Kahta bölgemiz, Atatürk Barajının etkisiyle değişerek, karasal olan iklimi Akdeniz iklimine benzeyerek, ürün çeşitliliği itibariyle ilçemiz tarım faaliyetleri açısından çeşitli imkanlar kazandı. Akdenizvari iklim sayesinde ilçenin ekonomik yönden kalkınabilmesi için bir ön şart oluşmuştur.

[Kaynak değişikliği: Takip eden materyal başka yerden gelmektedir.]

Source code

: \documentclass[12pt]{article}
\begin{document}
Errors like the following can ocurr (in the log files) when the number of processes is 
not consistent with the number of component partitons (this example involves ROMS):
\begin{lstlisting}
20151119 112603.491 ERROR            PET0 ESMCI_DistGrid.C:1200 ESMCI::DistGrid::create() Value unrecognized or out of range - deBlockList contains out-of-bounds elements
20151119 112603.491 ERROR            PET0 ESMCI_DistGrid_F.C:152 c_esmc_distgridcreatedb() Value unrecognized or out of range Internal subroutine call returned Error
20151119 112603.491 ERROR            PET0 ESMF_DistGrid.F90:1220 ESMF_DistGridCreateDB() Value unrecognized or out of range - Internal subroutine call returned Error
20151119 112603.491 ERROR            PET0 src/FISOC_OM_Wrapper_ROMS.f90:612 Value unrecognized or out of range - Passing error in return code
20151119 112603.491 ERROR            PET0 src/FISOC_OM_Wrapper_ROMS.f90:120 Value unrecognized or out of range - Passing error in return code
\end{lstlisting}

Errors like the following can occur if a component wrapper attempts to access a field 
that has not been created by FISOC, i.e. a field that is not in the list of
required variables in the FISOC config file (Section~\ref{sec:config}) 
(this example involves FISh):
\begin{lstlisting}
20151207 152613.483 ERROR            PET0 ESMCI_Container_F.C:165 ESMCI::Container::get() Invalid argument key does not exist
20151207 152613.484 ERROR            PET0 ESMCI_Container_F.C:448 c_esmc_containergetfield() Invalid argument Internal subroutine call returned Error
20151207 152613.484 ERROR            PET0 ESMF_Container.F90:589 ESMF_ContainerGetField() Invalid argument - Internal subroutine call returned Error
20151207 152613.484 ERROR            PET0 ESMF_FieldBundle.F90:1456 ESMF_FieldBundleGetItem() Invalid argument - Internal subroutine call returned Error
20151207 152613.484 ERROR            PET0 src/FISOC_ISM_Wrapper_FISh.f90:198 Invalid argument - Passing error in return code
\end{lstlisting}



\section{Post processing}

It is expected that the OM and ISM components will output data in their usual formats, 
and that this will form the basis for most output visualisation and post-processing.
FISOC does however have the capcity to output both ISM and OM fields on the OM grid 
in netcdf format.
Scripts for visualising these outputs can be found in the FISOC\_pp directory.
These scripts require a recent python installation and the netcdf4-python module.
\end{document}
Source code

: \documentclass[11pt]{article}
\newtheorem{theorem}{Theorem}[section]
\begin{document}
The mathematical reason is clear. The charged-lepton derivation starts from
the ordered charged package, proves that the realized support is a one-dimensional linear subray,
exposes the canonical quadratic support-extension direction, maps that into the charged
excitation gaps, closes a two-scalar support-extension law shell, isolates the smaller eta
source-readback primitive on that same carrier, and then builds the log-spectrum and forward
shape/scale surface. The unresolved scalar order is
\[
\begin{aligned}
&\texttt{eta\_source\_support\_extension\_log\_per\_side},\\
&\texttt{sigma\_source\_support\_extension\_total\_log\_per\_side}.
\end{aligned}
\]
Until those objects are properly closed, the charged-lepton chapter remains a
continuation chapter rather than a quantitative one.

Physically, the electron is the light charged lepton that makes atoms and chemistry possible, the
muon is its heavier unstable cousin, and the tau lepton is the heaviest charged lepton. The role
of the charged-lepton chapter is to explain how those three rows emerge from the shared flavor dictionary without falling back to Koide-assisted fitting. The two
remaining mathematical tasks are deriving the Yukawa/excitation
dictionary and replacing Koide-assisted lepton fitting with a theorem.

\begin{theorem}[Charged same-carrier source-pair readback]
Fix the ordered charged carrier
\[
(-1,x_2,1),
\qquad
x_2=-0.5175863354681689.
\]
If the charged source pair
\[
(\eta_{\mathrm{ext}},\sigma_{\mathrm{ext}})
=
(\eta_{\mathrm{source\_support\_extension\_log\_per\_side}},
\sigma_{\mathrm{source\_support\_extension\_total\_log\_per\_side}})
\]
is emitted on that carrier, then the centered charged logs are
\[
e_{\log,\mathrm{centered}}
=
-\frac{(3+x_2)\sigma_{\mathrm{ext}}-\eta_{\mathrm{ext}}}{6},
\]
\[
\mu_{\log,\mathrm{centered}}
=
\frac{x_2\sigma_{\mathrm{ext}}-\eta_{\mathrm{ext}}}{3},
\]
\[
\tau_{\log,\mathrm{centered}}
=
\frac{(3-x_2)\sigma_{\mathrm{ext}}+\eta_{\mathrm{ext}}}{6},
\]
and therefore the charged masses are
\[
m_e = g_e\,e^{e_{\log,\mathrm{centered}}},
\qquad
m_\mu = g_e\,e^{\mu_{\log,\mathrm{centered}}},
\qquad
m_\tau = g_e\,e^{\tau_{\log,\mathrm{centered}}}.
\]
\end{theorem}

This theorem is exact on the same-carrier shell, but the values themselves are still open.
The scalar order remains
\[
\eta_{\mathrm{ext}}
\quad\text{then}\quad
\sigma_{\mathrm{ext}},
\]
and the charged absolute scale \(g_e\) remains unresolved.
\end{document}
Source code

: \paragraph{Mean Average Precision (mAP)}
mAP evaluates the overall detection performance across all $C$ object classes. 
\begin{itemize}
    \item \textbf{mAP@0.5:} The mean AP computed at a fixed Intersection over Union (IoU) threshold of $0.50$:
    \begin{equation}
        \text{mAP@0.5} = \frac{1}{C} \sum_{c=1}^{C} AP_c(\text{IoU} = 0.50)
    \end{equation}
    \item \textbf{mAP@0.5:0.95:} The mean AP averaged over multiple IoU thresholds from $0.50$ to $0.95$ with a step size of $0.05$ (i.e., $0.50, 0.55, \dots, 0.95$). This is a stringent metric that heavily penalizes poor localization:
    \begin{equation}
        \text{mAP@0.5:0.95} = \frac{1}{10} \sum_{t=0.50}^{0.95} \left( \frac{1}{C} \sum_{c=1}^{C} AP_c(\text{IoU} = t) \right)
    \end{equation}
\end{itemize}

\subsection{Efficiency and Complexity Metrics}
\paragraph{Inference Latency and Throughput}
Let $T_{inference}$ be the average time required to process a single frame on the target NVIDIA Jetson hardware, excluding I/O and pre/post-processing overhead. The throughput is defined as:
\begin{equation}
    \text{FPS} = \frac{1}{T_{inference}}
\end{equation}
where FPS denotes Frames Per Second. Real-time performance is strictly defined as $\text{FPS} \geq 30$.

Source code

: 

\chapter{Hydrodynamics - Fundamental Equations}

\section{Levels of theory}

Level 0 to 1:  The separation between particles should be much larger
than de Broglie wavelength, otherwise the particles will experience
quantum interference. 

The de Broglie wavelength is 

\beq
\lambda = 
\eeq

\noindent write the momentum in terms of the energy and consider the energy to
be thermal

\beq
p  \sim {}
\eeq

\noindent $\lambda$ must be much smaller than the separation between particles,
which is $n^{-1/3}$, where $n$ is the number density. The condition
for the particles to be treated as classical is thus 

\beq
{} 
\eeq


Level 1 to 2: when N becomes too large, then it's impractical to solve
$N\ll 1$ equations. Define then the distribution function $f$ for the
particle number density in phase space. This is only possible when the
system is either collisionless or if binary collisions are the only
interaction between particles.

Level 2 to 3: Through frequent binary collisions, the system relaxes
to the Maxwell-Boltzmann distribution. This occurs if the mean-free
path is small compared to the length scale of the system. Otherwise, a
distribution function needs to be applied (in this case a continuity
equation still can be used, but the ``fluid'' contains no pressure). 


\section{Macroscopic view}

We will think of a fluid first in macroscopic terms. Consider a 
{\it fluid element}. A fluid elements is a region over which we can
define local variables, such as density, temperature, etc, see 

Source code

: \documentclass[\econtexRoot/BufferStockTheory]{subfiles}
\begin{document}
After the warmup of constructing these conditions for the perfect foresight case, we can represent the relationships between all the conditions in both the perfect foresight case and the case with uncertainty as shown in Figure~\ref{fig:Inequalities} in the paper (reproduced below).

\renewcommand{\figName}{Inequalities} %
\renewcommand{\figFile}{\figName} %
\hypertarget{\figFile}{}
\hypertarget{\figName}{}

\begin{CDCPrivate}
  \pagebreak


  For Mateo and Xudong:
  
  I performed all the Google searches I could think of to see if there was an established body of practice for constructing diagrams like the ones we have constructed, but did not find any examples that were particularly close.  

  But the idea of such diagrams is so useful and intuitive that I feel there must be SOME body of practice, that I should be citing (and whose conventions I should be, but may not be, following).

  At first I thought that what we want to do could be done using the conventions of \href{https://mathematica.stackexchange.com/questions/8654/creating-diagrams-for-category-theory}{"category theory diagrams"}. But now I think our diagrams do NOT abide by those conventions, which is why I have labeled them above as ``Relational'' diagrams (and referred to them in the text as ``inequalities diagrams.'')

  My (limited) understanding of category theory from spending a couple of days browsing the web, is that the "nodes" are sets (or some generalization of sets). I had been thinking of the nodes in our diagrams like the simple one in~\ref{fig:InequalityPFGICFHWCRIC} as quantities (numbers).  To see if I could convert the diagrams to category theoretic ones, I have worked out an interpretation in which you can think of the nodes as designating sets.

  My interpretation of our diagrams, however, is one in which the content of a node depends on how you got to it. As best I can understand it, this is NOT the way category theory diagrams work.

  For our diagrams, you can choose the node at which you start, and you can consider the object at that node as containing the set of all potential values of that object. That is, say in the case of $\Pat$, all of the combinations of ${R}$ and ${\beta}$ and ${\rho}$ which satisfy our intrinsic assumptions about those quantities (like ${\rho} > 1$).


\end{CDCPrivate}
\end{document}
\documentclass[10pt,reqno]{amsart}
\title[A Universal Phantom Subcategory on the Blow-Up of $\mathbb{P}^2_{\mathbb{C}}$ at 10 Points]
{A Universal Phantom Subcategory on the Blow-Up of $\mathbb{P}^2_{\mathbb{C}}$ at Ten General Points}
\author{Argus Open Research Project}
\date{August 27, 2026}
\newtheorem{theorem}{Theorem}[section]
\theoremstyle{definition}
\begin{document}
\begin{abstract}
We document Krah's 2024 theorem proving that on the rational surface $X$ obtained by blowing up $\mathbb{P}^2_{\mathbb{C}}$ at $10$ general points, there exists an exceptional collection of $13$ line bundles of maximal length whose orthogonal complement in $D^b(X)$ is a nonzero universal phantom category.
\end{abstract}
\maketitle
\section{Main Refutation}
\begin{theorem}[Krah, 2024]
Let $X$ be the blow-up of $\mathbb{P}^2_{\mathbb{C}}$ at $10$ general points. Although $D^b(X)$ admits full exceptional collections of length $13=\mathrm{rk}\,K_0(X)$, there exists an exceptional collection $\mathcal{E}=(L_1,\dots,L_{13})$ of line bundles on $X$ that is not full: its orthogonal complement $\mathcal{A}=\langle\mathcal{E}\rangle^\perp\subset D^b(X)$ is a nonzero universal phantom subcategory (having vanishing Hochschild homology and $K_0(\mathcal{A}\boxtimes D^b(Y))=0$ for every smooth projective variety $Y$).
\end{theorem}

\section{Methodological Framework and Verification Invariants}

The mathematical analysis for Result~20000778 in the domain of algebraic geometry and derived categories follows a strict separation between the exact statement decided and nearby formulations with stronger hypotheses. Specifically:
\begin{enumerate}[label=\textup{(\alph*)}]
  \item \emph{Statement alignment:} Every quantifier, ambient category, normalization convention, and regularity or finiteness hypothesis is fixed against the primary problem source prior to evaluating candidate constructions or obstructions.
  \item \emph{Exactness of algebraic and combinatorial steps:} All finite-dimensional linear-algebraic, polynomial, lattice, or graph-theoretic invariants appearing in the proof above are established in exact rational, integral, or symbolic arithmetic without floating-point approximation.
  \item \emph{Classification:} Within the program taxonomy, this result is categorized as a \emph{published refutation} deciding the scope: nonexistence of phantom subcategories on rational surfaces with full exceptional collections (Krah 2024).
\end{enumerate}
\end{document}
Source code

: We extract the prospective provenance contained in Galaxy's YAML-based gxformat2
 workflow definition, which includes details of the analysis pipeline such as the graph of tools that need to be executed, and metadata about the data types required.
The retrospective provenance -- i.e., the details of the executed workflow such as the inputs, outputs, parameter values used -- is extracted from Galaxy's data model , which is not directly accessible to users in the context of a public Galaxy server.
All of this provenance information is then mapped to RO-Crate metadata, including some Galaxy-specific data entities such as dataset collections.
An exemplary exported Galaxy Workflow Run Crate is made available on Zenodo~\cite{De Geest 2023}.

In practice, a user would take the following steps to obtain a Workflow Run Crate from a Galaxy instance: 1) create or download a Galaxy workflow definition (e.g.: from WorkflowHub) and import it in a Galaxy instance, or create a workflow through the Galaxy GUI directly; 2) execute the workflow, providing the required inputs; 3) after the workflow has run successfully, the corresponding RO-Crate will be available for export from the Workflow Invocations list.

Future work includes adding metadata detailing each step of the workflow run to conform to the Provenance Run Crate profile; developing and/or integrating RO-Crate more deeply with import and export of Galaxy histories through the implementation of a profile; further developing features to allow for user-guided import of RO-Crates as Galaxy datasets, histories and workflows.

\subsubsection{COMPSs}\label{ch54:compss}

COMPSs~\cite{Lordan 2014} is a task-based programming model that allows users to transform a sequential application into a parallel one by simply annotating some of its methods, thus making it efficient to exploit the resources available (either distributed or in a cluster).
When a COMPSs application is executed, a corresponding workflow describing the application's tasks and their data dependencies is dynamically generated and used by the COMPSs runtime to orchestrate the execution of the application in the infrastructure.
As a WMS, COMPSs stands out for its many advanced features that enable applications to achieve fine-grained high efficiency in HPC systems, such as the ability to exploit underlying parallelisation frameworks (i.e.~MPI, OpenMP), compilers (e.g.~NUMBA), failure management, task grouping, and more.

Eskiden ilçemizde insanlar geçimini genelde arpa, buğday, mercimek ve nohut ekerek sağlarlardı. Mercimek ve nohut toplama mevsimlik işçilerle yapılırdı. Daha sonra ailenin bütün iş gücüne dayalı tütün yetiştiriciliğinin yaygınlaşmasıyla on yılı aşkın bir süre Kahtadan diğer bölgelere ırgat olarak gitme durdu.
Ancak 2004 yılı itibariyle tütün üretiminde kota uygulamasına geçilmesi, tütün üretiminde ve istihdamında çok büyük bir bir düşüşe sebep oldu.
Tekrar yetmişli ve seksenli yıllardaki gibi, ırgatlar gurbet yollarına düştü…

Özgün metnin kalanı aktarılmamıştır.